(Rendered images with source text)
•••••
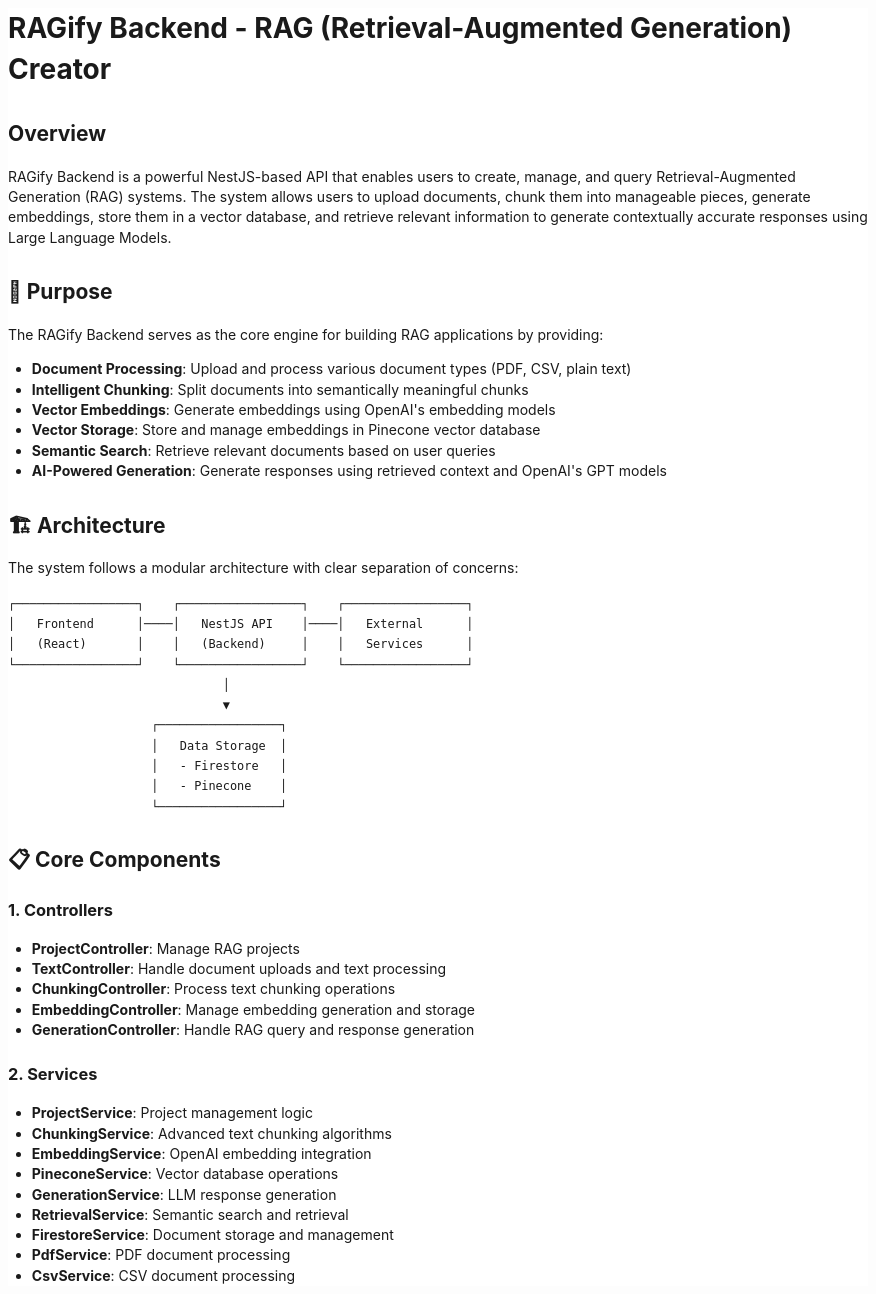 # RAGify Backend - RAG (Retrieval-Augmented Generation) Creator

## Overview

RAGify Backend is a powerful NestJS-based API that enables users to create, manage, and query Retrieval-Augmented Generation (RAG) systems. The system allows users to upload documents, chunk them into manageable pieces, generate embeddings, store them in a vector database, and retrieve relevant information to generate contextually accurate responses using Large Language Models.

## 🚀 Purpose

The RAGify Backend serves as the core engine for building RAG applications by providing:

- **Document Processing**: Upload and process various document types (PDF, CSV, plain text)
- **Intelligent Chunking**: Split documents into semantically meaningful chunks
- **Vector Embeddings**: Generate embeddings using OpenAI's embedding models
- **Vector Storage**: Store and manage embeddings in Pinecone vector database
- **Semantic Search**: Retrieve relevant documents based on user queries
- **AI-Powered Generation**: Generate responses using retrieved context and OpenAI's GPT models

## 🏗️ Architecture

The system follows a modular architecture with clear separation of concerns:

```
┌─────────────────┐    ┌─────────────────┐    ┌─────────────────┐
│   Frontend      │────│   NestJS API    │────│   External      │
│   (React)       │    │   (Backend)     │    │   Services      │
└─────────────────┘    └─────────────────┘    └─────────────────┘
                              │
                              ▼
                    ┌─────────────────┐
                    │   Data Storage  │
                    │   - Firestore   │
                    │   - Pinecone    │
                    └─────────────────┘
```

## 📋 Core Components

### 1. Controllers
- **ProjectController**: Manage RAG projects
- **TextController**: Handle document uploads and text processing
- **ChunkingController**: Process text chunking operations
- **EmbeddingController**: Manage embedding generation and storage
- **GenerationController**: Handle RAG query and response generation

### 2. Services
- **ProjectService**: Project management logic
- **ChunkingService**: Advanced text chunking algorithms
- **EmbeddingService**: OpenAI embedding integration
- **PineconeService**: Vector database operations
- **GenerationService**: LLM response generation
- **RetrievalService**: Semantic search and retrieval
- **FirestoreService**: Document storage and management
- **PdfService**: PDF document processing
- **CsvService**: CSV document processing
•••••
** EXERCISE OBJECTIVE **
Only the lines from the one with "- **ChunkingService**: Advanced" through the end of the records above are to be copied, exactly as written.

** ANSWER TO THIS TASK **
- **ChunkingService**: Advanced text chunking algorithms
- **EmbeddingService**: OpenAI embedding integration
- **PineconeService**: Vector database operations
- **GenerationService**: LLM response generation
- **RetrievalService**: Semantic search and retrieval
- **FirestoreService**: Document storage and management
- **PdfService**: PDF document processing
- **CsvService**: CSV document processing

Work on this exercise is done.